In an emotional speech Saturday, Emma Gonzalez — a student at Marjory Stoneman Douglas High School — torched President Donald Trump, Republicans and the National Rifle Association over their response to the deadly mass shooting that left 17 dead and more than a dozen wounded on Wednesday at the Florida high school.

“The people in the government who are voted into power are lying to us,” Gonzalez said at an anti-gun rally in Fort Lauderdale, Florida, on Saturday. “And us kids seem to be the only ones who notice and are prepared to call B.S.”

“Politicians who sit in their gilded House and Senate seats funded by the NRA telling us nothing could have ever been done to prevent this, we call B.S.”

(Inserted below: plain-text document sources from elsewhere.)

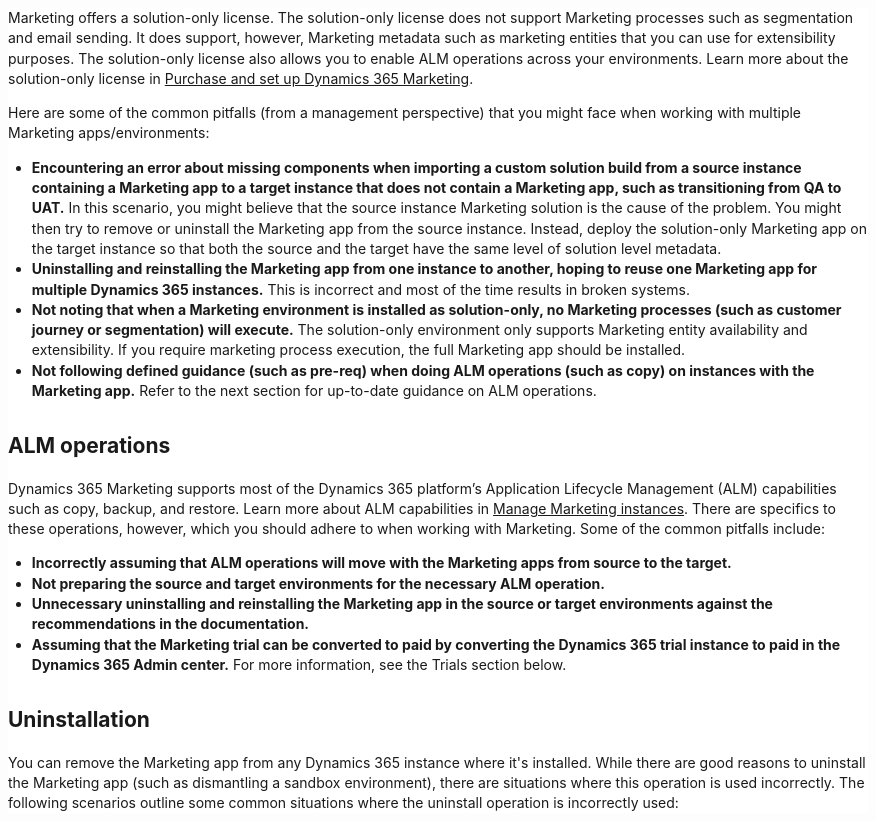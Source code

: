 Marketing offers a solution-only license. The solution-only license does not
support Marketing processes such as segmentation and email sending. It does
support, however, Marketing metadata such as marketing entities that you can use
for extensibility purposes. The solution-only license also allows you to enable ALM operations across your environments. Learn more about the
solution-only license in [Purchase and set up Dynamics 365 Marketing](purchase-setup.md#how-to-purchase-dynamics-365-marketing).

Here are some of the common pitfalls (from a management perspective) that you
might face when working with multiple Marketing apps/environments:

- **Encountering an error about missing components when importing a custom solution build from a source instance containing a Marketing app to a target instance that does not contain a Marketing app, such as transitioning from QA to UAT.** In this scenario, you might believe that the source instance Marketing solution is the cause of the problem. You might then try to remove or uninstall the Marketing app from the source instance. Instead, deploy the solution-only Marketing app on the target instance so that both the source and the target have the same level of solution level metadata.
- **Uninstalling and reinstalling the Marketing app from one instance to another, hoping to reuse one Marketing app for multiple Dynamics 365 instances.** This is incorrect and most of the time results in broken systems.
- **Not noting that when a Marketing environment is installed as solution-only, no Marketing processes (such as customer journey or segmentation) will execute.** The solution-only environment only supports Marketing entity availability and extensibility. If you require marketing process execution, the full Marketing app should be installed.
- **Not following defined guidance (such as pre-req) when doing ALM operations (such as copy) on instances with the Marketing app.** Refer to the next section for up-to-date guidance on ALM operations.

## ALM operations

Dynamics 365 Marketing supports most of the Dynamics 365 platform’s Application
Lifecycle Management (ALM) capabilities such as copy, backup, and restore. Learn more about ALM capabilities in [Manage Marketing instances](https://docs.microsoft.com/en-us/dynamics365/marketing/manage-marketing-instances).
There are specifics to these operations, however, which you should adhere to
when working with Marketing. Some of the common pitfalls include:

- **Incorrectly assuming that ALM operations will move with the Marketing apps from source to the target.**
- **Not preparing the source and target environments for the necessary ALM operation.**
- **Unnecessary uninstalling and reinstalling the Marketing app in the source or target environments against the recommendations in the documentation.**
- **Assuming that the Marketing trial can be converted to paid by converting the Dynamics 365 trial instance to paid in the Dynamics 365 Admin center.** For more information, see the Trials section below.

## Uninstallation

You can remove the Marketing app from any Dynamics 365 instance where it's
installed. While there are good reasons to uninstall the Marketing app (such as
dismantling a sandbox environment), there are situations where this operation is
used incorrectly. The following scenarios outline some
common situations where the uninstall operation is incorrectly used:
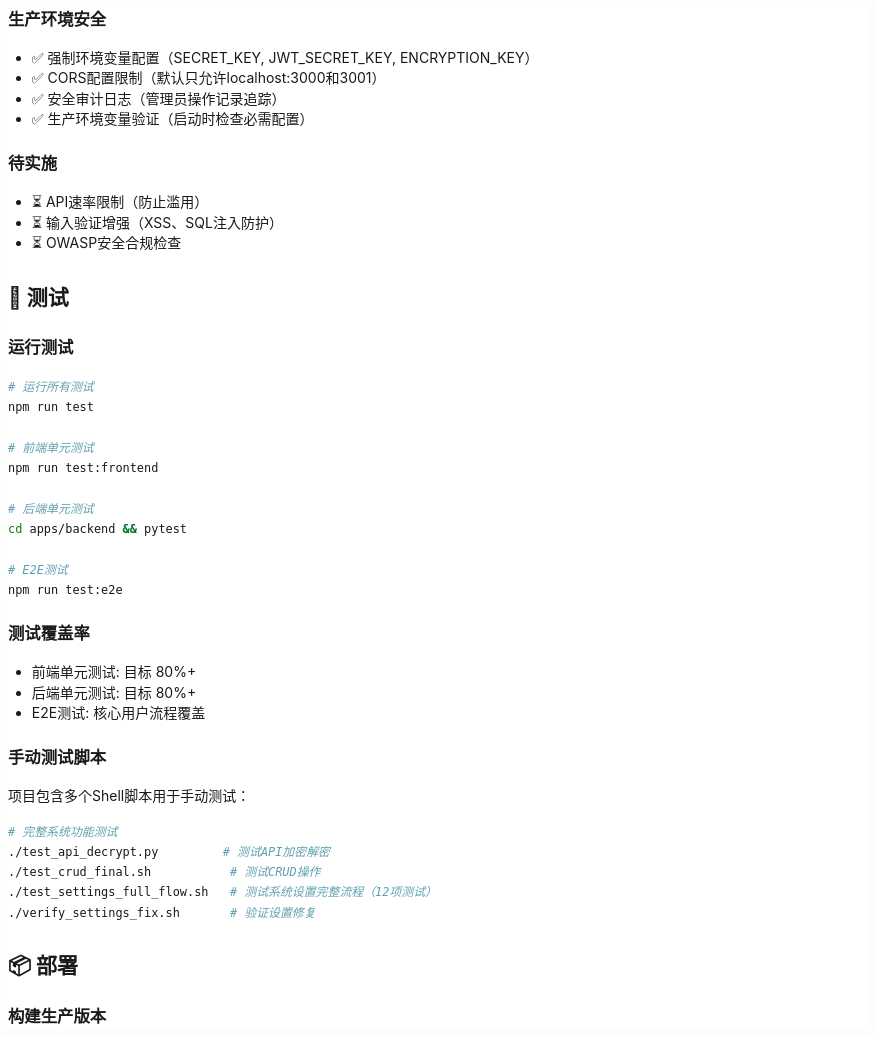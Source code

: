 ### 生产环境安全
- ✅ 强制环境变量配置（SECRET_KEY, JWT_SECRET_KEY, ENCRYPTION_KEY）
- ✅ CORS配置限制（默认只允许localhost:3000和3001）
- ✅ 安全审计日志（管理员操作记录追踪）
- ✅ 生产环境变量验证（启动时检查必需配置）

### 待实施
- ⏳ API速率限制（防止滥用）
- ⏳ 输入验证增强（XSS、SQL注入防护）
- ⏳ OWASP安全合规检查

## 🧪 测试

### 运行测试

```bash
# 运行所有测试
npm run test

# 前端单元测试
npm run test:frontend

# 后端单元测试
cd apps/backend && pytest

# E2E测试
npm run test:e2e
```

### 测试覆盖率
- 前端单元测试: 目标 80%+
- 后端单元测试: 目标 80%+
- E2E测试: 核心用户流程覆盖

### 手动测试脚本

项目包含多个Shell脚本用于手动测试：

```bash
# 完整系统功能测试
./test_api_decrypt.py         # 测试API加密解密
./test_crud_final.sh           # 测试CRUD操作
./test_settings_full_flow.sh   # 测试系统设置完整流程（12项测试）
./verify_settings_fix.sh       # 验证设置修复
```

## 📦 部署

### 构建生产版本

On Wednesday, Nikolas Cruz — a 19-year-old who had been expelled from the Broward County high school — allegedly used a legally purchased AR-15 to gun down his former classmates, as well as several school employees.

The shooting immediately spurred renewed calls for gun control, but Trump — who received millions of dollars from the NRA in 2016 — said in an address Thursday that the tragedy demonstrated the need to “tackle the difficult issue of mental health.”

He didn’t say the word “gun” once.

Gonzalez slammed Trump for that response, saying that Cruz “wouldn’t have harmed that many students with a knife.”

The student also called out Trump for a tweet he sent out the day after the shooting, in which Trump seemed to blame the suspected killer’s classmates for failing to warn law enforcement about him.

“So many signs that the Florida shooter was mentally disturbed, even expelled from the school for bad and erratic behavior,” Trump tweeted. “Neighbors and classmates knew he was a big problem. Must always report such instances to authorities, again and again!”

“We did,” Gonzalez said Saturday. “Time and time again.”

“How about we stop blaming victims for something that was the shooter’s fault?” she continued. “The fault of the people who let him buy the guns in the first place?”

Students, parents and faculty of the Florida high school have spent days demanding that politicians finally take action to prevent tragedies like the one they experienced Wednesday.

In a powerful interview with CNN, Lori Alhadeff — the mother of victim Alyssa Alhadeff — pleaded for Trump to take “action” in response to the shooting.

“I just spent the last two hours putting the burial arrangements for my daughter’s funeral, who’s 14,” the mother shouted. “President Trump, please do something. Do something. Action. We need it now. These kids need safety now.”

On Saturday, Gonzalez picked up those calls for action, blasting Trump and other politicians who have accepted money from the powerful gun lobby and rolled back regulations.

She called particular attention to Trump’s rollback of an Obama-era regulation designed to make it tougher for individuals with mental illness to obtain guns — a reversal that was supported by Sen. Chuck Grassley (R-Iowa), who on Thursday said, “We have not done a very good job of making sure that people that have mental reasons for not being able to handle a gun getting their name into the FBI files.”

“You took that opportunity away last year,” Gonzalez said Saturday.

The student said that Wednesday’s tragedy would be a turning point in the gun debate and that Stoneman Douglas would be “the last mass shooting.”

“To every politician who is taking donations from the NRA, shame on you,” she said, leading a chant of “shame on you.”

She wasn’t the only student to speak at the anti-gun rally on Saturday.

Delaney Tarr, a Stoneman Douglas senior, said in a stirring speech that she has gone from worrying over grades, college acceptance and her social life to “funerals, gun control and whether or not I’m going to be shot wherever I go.”

“My innocence, our innocence, has been taken from us,” Tarr said. “I’m 17, but in a matter of days I have aged decades.”